Stereo pipeline: rectification, disparity, 3D point cloud generation (if stereo configs provided).
Basic obstacle detection via depth thresholding + intrinsics-based unprojection.
- param camera_configs:
- Each dict describes one camera (monocular or part of a stereo pair):
“name” (str)
“translation” ([x, y, z]) in world or local coords
“rotation” ([roll_deg, pitch_deg, yaw_deg]) in degrees
“fov” (float)
“near” (float)
“far” (float)
“intrinsic_matrix” (3x3 np.array)
“distortion_coeffs” (1D np.array of length=5)
“use_opencv” (bool)
“device_index” (int) => for OpenCV
- type camera_configs:
list of dict, optional
- param stereo_configs:
(left_cam_cfg, right_cam_cfg) for stereo. Must have ‘intrinsic_matrix’, ‘distortion_coeffs’, ‘translation’, ‘rotation’, etc.
- type stereo_configs:
tuple(dict, dict), optional
- param use_pybullet_debug:
If True, create debug sliders in PyBullet for a single “virtual” camera.
- type use_pybullet_debug:
bool
- param show_plot:
If True (and use_pybullet_debug=True), display the debug camera feed in a Matplotlib window.
- type show_plot:
bool
- param logger_name:
Logger name for this class.
- type logger_name:
str
- param physics_client:
PyBullet client ID if controlling a simulation environment.
- type physics_client:
int or None
Unified vision system for monocular/stereo cameras with PyBullet integration, stereo processing pipeline, and YOLO-based object detection capabilities.
Constructor
- __init__(camera_configs=None, stereo_configs=None, use_pybullet_debug=False, show_plot=True, logger_name='VisionSystemLogger', physics_client=None)[source]#
Initializes the Vision system with optional cameras, PyBullet debug tools, and YOLO object detection.
- Parameters:
camera_configs (-) – List of dictionaries for monocular cameras or stereo pairs.
stereo_configs (-) – Tuple(left_cam_config, right_cam_config) for stereo processing.
use_pybullet_debug (-) – Enables PyBullet sliders to modify virtual camera parameters.
show_plot (-) – Displays PyBullet debug images using Matplotlib.
logger_name (-) – Name for logging information.
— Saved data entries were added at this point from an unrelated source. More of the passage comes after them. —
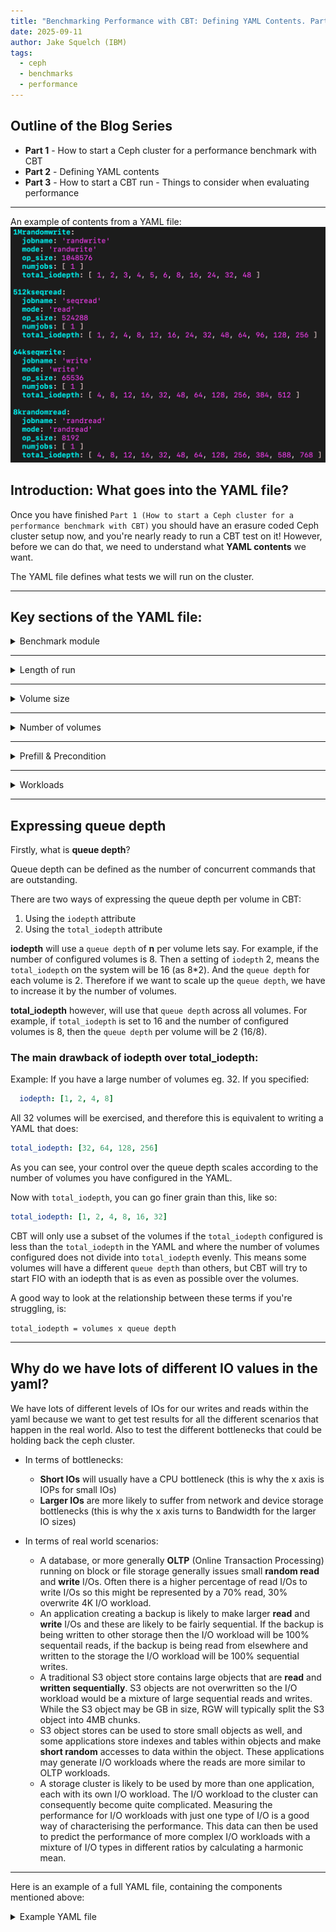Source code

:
 ```yaml
---
title: "Benchmarking Performance with CBT: Defining YAML Contents. Part Two"
date: 2025-09-11
author: Jake Squelch (IBM)
tags:
  - ceph
  - benchmarks
  - performance
---
```


## Outline of the Blog Series  

- **Part 1** - How to start a Ceph cluster for a performance benchmark with CBT  
- **Part 2** - Defining YAML contents  
- **Part 3** - How to start a CBT run - Things to consider when evaluating performance  

---
An example of contents from a YAML file:
![alt text](images/yaml-contents.png "Example of YAML workload")

## Introduction: What goes into the YAML file?  

Once you have finished `Part 1 (How to start a Ceph cluster for a performance benchmark with CBT)` you should have an erasure coded Ceph cluster setup now, and you're nearly ready to run a CBT test on it! However, before we can do that, we need to understand what **YAML contents** we want.  

The YAML file defines what tests we will run on the cluster.  

---

## Key sections of the YAML file:  

<details>
<summary>Benchmark module</summary> 

In our example, we will be using **librbdfio**.  

Example:

```yaml
benchmarks:
  librbdfio:
    rbdname: "cbt-librbdfio"
    <insert details here>
```
</details>

---

<details>
<summary>Length of run</summary> 

We configure a **ramp** and a **time** for each test:  

- **Ramp** → warmup period where no data is collected.  
- **Time** → duration for which each test will run and collect results.  

The `ramp` time ensures that the I/O test gets into a steady state before the I/O measurement starts, it is quite common that **write** caches give unrealistically high performance at the start of the test while the cache fills up and that **read** caches give slightly lower performance at the start of the test while they are filled. Caches may be implemented in the drives or in the software.

A very short `duration` test will get performance measurements quicker but might not reflect the performance you will see in real use. Reasons for this include background processes that periodically perform work to clean up and issues such as fragmentation that typically become worse the longer the test is run for.
If doing a performance run multiple times gives different results then it is possible that the test duration is too short.

- It's important to note that the specified amount of time and ramp within librbdfio will apply to all workloads elsewhere specified in the YAML.
- **However**, these can be overridden by specifying a time or ramp within a specific workload. You will see an example of this within the precondition section, where time is overridden to 600 (10 minutes).

Example: 

```yaml
  librbdfio:
    time: 90 #in seconds
    ramp: 30 #in seconds
```
</details>

---

<details>
<summary>Volume size</summary>

Storage systems may give different performance depending how full they are, where there are fixed sized caches the cache hit ratio will be higher when testing a smaller quantity of storage, dealing with fragmentation and garbage colleciton takes more time when there is less free capacity.
Ideally configure the performance test to use over 50% of the physical storage to get measurements representative of real world use.

- Ideally, this should match the volume size created in **Part 1** when setting up the EC profile.  
- If this value is lower than the RBD image size, then only that amount of data specified will be written.  
- If the value is grater, then only the amount of data equivalent to the RBD image size will be written.

Example:

```yaml
  librbdfio:
    vol_size: 52500 #in megabytes
```
</details>

---

<details>
<summary>Number of volumes</summary>

This is the same number of volumes you defined in **Part 1**.  

Example:
```yaml
  librbdfio:
    volumes_per_client: [8]
```
</details>

---

<details>
<summary>Prefill & Precondition </summary> 

- **Prefill** → filling all volumes with sequential writes.  
- **Precondition** → adding random writes to simulate real-world workloads.

Example:

```yaml
  librbdfio:
    prefill:
      blocksize: '64k'
      numjobs: 1

    workloads:
      precondition:
        jobname: 'precond1rw'
        mode: 'randwrite'
        time: 600
        op_size: 65536
        numjobs: [ 1 ]
        total_iodepth: [ 16 ]
        monitor: False
```

- Note here that the time here is overriding the time specified in the librbdfio (global) section of the YAML. Not specifying a time will use the default value spceified in the outer (librbdfio) section.
</details>  

---

<details>
<summary>Workloads</summary>

Example:  

```yaml
librbdfio:
  workloads:
    Seq32kwrite:
      jobname: 'seqwrite'
      mode: 'write'
      op_size: 32768
      numjobs: [ 1 ]
      total_iodepth: [ 2, 4, 8, 16, 32, 64, 128, 256, 512, 768 ]
```
The above is an example of a 32k sequential write, we configure different levels of total_iodepth.
</details>

---

## Expressing queue depth

Firstly, what is **queue depth**?

Queue depth can be defined as the number of concurrent commands that are outstanding.

There are two ways of expressing the queue depth per volume in CBT:
1. Using the `iodepth` attribute
2. Using the `total_iodepth` attribute

**iodepth** will use a `queue depth` of **n** per volume lets say. For example, if the number of configured volumes is 8. Then a setting of `iodepth` 2, means the `total_iodepth` on the system will be 16 (as 8*2). And the `queue depth` for each volume is 2. Therefore if we want to scale up the `queue depth`, we have to increase it by the number of volumes. 

**total_iodepth** however, will use that `queue depth` across all volumes. For example, if `total_iodepth` is set to 16 and the number of configured volumes is 8, then the `queue depth` per volume will be 2 (16/8). 

### The main drawback of iodepth over total_iodepth:

Example: If you have a large number of volumes eg. 32. If you specified:
```yaml
  iodepth: [1, 2, 4, 8]
```
All 32 volumes will be exercised, and therefore this is equivalent to writing a YAML that does:
```yaml
total_iodepth: [32, 64, 128, 256]
```
As you can see, your control over the queue depth scales according to the number of volumes you have configured in the YAML.

Now with `total_iodepth`, you can go finer grain than this, like so:
```yaml
total_iodepth: [1, 2, 4, 8, 16, 32]
```

CBT will only use a subset of the volumes if the `total_iodepth` configured is less than the `total_iodepth` in the YAML and where the number of volumes configured does not divide into `total_iodepth` evenly. This means some volumes will have a different `queue depth` than others, but CBT will try to start FIO with an iodepth that is as even as possible over the volumes.

A good way to look at the relationship between these terms if you're struggling, is:

`total_iodepth = volumes x queue depth`

---

## Why do we have lots of different IO values in the yaml?

We have lots of different levels of IOs for our writes and reads within the yaml because we want to get test results for all the different scenarios that happen in the real world. Also to test the different bottlenecks that could be holding back the ceph cluster. 
- In terms of bottlenecks:
   - **Short IOs** will usually have a CPU bottleneck (this is why the x axis is IOPs for small IOs)
   - **Larger IOs** are more likely to suffer from network and device storage bottlenecks (this is why the x axis turns to Bandwidth for the larger IO sizes)

- In terms of real world scenarios:
   - A database, or more generally **OLTP** (Online Transaction Processing) running on block or file storage generally issues small **random read** and **write** I/Os. Often there is a higher percentage of read I/Os to write I/Os so this might be represented by a 70% read, 30% overwrite 4K I/O workload.
   - An application creating a backup is likely to make larger **read** and **write** I/Os and these are likely to be fairly sequential. If the backup is being written to other storage then the I/O workload will be 100% sequentail reads, if the backup is being read from elsewhere and written to the storage the I/O workload will be 100% sequential writes.
   - A traditional S3 object store contains large objects that are **read** and **written sequentially**. S3 objects are not overwritten so the I/O workload would be a mixture of large sequential reads and writes. While the S3 object may be GB in size, RGW will typically split the S3 object into 4MB chunks.
   - S3 object stores can be used to store small objects as well, and some applications store indexes and tables within objects and make **short random** accesses to data within the object. These applications may generate I/O workloads where the reads are more similar to OLTP workloads.
   - A storage cluster is likely to be used by more than one application, each with its own I/O workload. The I/O workload to the cluster can consequently become quite complicated.
Measuring the performance for I/O workloads with just one type of I/O is a good way of characterising the performance. This data can then be used to predict the performance of more complex I/O workloads with a mixture of I/O types in different ratios by calculating a harmonic mean. 

---
Here is an example of a full YAML file, containing the components mentioned above:

<details>
<summary>Example YAML file</summary> 

Here is an example of a YAML file, you can have a lot more workloads than this of course, I just have a few for simplicity purposes.

```yaml
cluster:

  user: #specify user here 
  head: #specify head here
  clients: #specify clients here
  osds: #specify OSDs here
  mons:
    #specify mons here
  mgrs:
    #specify mgrs here
  osds_per_node: 8
  fs: 'xfs'
  mkfs_opts: '-f -i size=2048'
  mount_opts: '-o inode64,noatime,logbsize=256k'
  conf_file: '/cbt/ceph.conf.4x1x1.fs'
  iterations: 1
  use_existing: True
  clusterid: "ceph"
  tmp_dir: "/tmp/cbt"
  ceph-osd_cmd: "/usr/bin/ceph-osd"
  ceph-mon_cmd: "/usr/bin/ceph-mon"
  ceph-run_cmd: "/usr/bin/ceph-run"
  rados_cmd: "/usr/bin/rados"
  ceph_cmd: "/usr/bin/ceph"
  rbd_cmd: "/usr/bin/rbd"
  ceph-mgr_cmd: "/usr/bin/ceph-mgr"
  pdsh_ssh_args: "-a -x -l%u %h"

monitoring_profiles:
  collectl:
     args: '-c 18 -sCD -i 10 -P -oz -F0 --rawtoo --sep ";" -f {collectl_dir}'

benchmarks:
  librbdfio:
    time: 90
    ramp: 30
    time_based: True
    norandommap: True
    vol_size: 52500
    use_existing_volumes: True
    procs_per_volume: [1]
    volumes_per_client: [16]
    osd_ra: [4096]
    cmd_path: '/usr/local/bin/fio'
    create_report: True
    wait_pgautoscaler_timeout: 20
    poolname: 'rbd_replicated'
    log_iops: True
    log_bw:  True
    log_lat: True
    fio_out_format: 'json'
    log_avg_msec: 100
    rbdname: "cbt-librbdfio"
    poolname: "rbd_replicated"
    prefill:
      blocksize: '64k'
      numjobs: 1

    workloads:
      precondition:
        jobname: 'precond1rw'
        mode: 'randwrite'
        time: 600
        op_size: 65536
        numjobs: [ 1 ]
        total_iodepth: [ 16 ]
        monitor: False 

      seq32kwrite:
        jobname: 'seqwrite'
        mode: 'write'
        op_size: 32768
        numjobs: [ 1 ]
        total_iodepth: [ 2, 4, 8, 16, 32, 64, 128, 256, 512, 768 ]
      4krandomread:
        jobname: 'randread'
        mode: 'randread'
        op_size: 4096
        numjobs: [ 1 ]
        total_iodepth: [ 4, 8, 12, 16, 32, 48, 64, 128, 256, 384, 588, 768 ]
```
</details>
physics_client (-) – PyBullet client ID for interacting with a simulation.
- Return type:
None
Parameters:
camera_configs (list of dict, optional) – Camera configuration dictionaries
stereo_configs (tuple(dict, dict), optional) – Left and right camera configurations for stereo
use_pybullet_debug (bool, optional) – Enable PyBullet debug sliders (default: False)
show_plot (bool, optional) – Display debug camera feed in matplotlib (default: True)
logger_name (str, optional) – Logger identifier (default: “VisionSystemLogger”)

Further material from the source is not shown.